Disclaimer: None of this belongs to me. I wish they did though. P.S. Sephiroth rules!

*~ Good morning, it's Riku448! Haha! This is gonna be weird, or so Red13 tells me. Um, anyway this is very, um, odd. ~* *~ I like Sephiroth! Oh yeah! This is Red13 by the way~* *~ I like Sephiroth too! ~* *~ Yeah, whatever. Enjoy! ~* *~ By the way, check out my fic too! Anime Universe! ~* *~ Hmmph, I was gonna name myself Sephiroth, but the name was taken, so I used Red13. ~* *~I told him he could add numbers, but no, no one listens to me. Never. *Sighs*~* *~Wait! Riku448 I NEED to tell them I like Sephiroth! A LOT! ~*

The Fic *~*~*~*~*~*~*~*

"AHHH! Where is it, wah," cried Selphie. "Is it in here, here, here? NOOOO, I can't find it!"

"What's all the commotion?" said Squall. All of a sudden, a giant pink teddy bear came speeding across the room and smacked Squall on the face. "Yow!" he cried.

"I can't find it!" whined Selphie.

"Ow. Find what?" asked Squall.

"My teddy bear!" she shouted, unhappily. Squall rubbed his face.

"You mean this?" he said angrily, holding up the bear that had hit him. Selphie smiled happily.

"My teddy!" she exclaimed, snatching the bear from Squall's hands.

"People" shouted a voice from down the hall. Reveling her-self she was Aeris. "You guys if you don't hurry up we'll be late!"

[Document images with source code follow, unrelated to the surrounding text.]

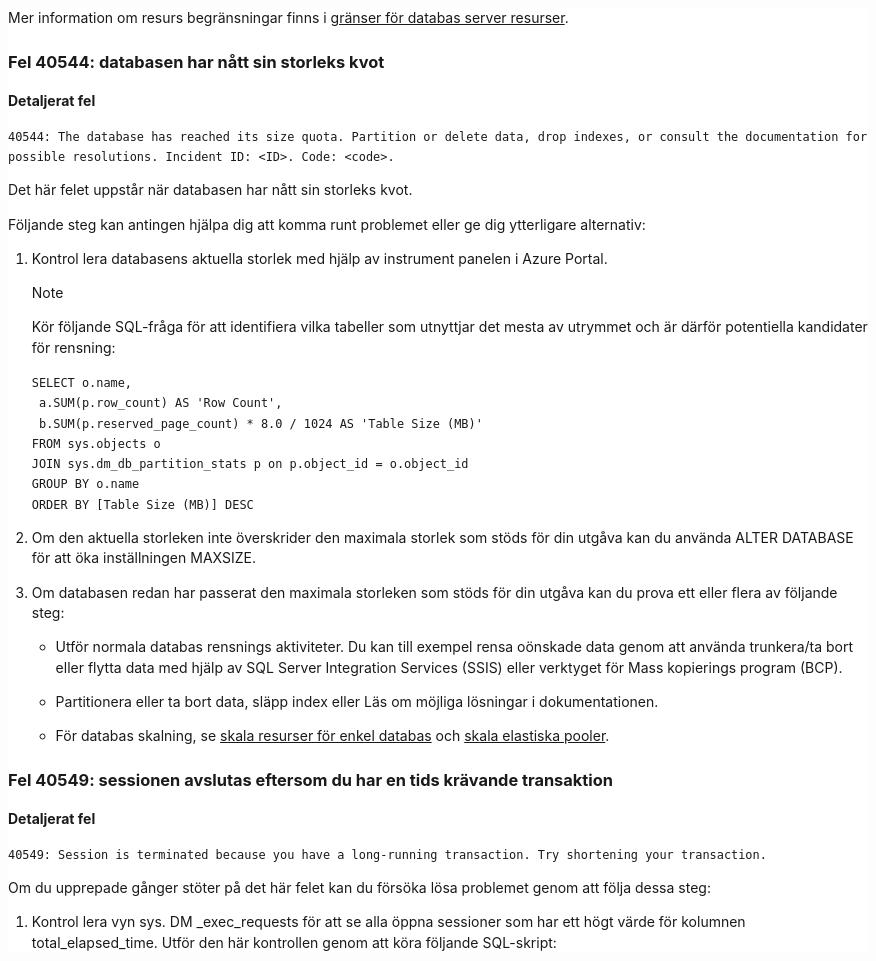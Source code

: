 Mer information om resurs begränsningar finns i [gränser för databas server resurser](https://docs.microsoft.com/azure/sql-database/sql-database-resource-limits-database-server).

### <a name="error-40544-the-database-has-reached-its-size-quota"></a>Fel 40544: databasen har nått sin storleks kvot

**Detaljerat fel**

``40544: The database has reached its size quota. Partition or delete data, drop indexes, or consult the documentation for possible resolutions. Incident ID: <ID>. Code: <code>.``

Det här felet uppstår när databasen har nått sin storleks kvot.

Följande steg kan antingen hjälpa dig att komma runt problemet eller ge dig ytterligare alternativ:

1. Kontrol lera databasens aktuella storlek med hjälp av instrument panelen i Azure Portal.

   > [!NOTE]
   > Kör följande SQL-fråga för att identifiera vilka tabeller som utnyttjar det mesta av utrymmet och är därför potentiella kandidater för rensning:

   ```
   SELECT o.name,
    a.SUM(p.row_count) AS 'Row Count',
    b.SUM(p.reserved_page_count) * 8.0 / 1024 AS 'Table Size (MB)'
   FROM sys.objects o
   JOIN sys.dm_db_partition_stats p on p.object_id = o.object_id
   GROUP BY o.name
   ORDER BY [Table Size (MB)] DESC
   ```

2. Om den aktuella storleken inte överskrider den maximala storlek som stöds för din utgåva kan du använda ALTER DATABASE för att öka inställningen MAXSIZE. 
3. Om databasen redan har passerat den maximala storleken som stöds för din utgåva kan du prova ett eller flera av följande steg:
   - Utför normala databas rensnings aktiviteter. Du kan till exempel rensa oönskade data genom att använda trunkera/ta bort eller flytta data med hjälp av SQL Server Integration Services (SSIS) eller verktyget för Mass kopierings program (BCP).
   - Partitionera eller ta bort data, släpp index eller Läs om möjliga lösningar i dokumentationen.

   - För databas skalning, se [skala resurser för enkel databas](https://docs.microsoft.com/azure/sql-database/sql-database-single-database-scale) och [skala elastiska pooler](https://docs.microsoft.com/azure/sql-database/sql-database-elastic-pool-scale).

### <a name="error-40549-session-is-terminated-because-you-have-a-long-running-transaction"></a>Fel 40549: sessionen avslutas eftersom du har en tids krävande transaktion

**Detaljerat fel**

``40549: Session is terminated because you have a long-running transaction. Try shortening your transaction.``

Om du upprepade gånger stöter på det här felet kan du försöka lösa problemet genom att följa dessa steg: 

1. Kontrol lera vyn sys. DM _exec_requests för att se alla öppna sessioner som har ett högt värde för kolumnen total_elapsed_time. Utför den här kontrollen genom att köra följande SQL-skript:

"Late for what?" asked Selphie, while snuggling with her bear.

"The Annual Ketchup and Porcupine Fair of course"

"O yea," said Squall.

"I thought that was next year!" yelled Selphie.

"Then lets get going," said Aeris.

***1 hour later.***

"Were here, yay!" yelled Selphie.

"I'm going to the ketchup bottle races," said Aeris.

"Don't you find that a little pointless? I mean, they just sit there and do nothing," said Squall.

"I'll have you know it's a very festive event," snapped Aeris. Squall sighed.

Near the ketchup on a stick stand, (don't ask how it gets that way) a gangster group called the Four Saint Demons, which was the name that was given to them from there villain followers, were sneaking around the festival.

The only known data about them was the name of three of the members, except the leader, and a fact was anyone who was foolish enough to challenge them would find themselves a very fast and painful death.

"Looke guys!" yelled Selphie. "I'm playing whack-a-porcupine"

Then all of a sudden Seifer, Rajin, and Fujin came out from behind Selphie. Seifer lifted his gunblade, and made it come crashing through a fake porcupine, breaking the machine.

"Mmumu WHAAA!" yelled Selphie extremely loud.

"Grr."

"Seifer. YOU *Parental Control*(not really)!" Squall yelled.

FIRAGA BLAST!

A huge fireball formed in Squall's hand and came speeding at Seifer.

"AHH" screamed Seifer as the fireball hit him in the stomach and his jacket cot fire.

"Well that solves that problem," said Squall. "Now the only one left is to convince Selphie that the porcupine wasn't real."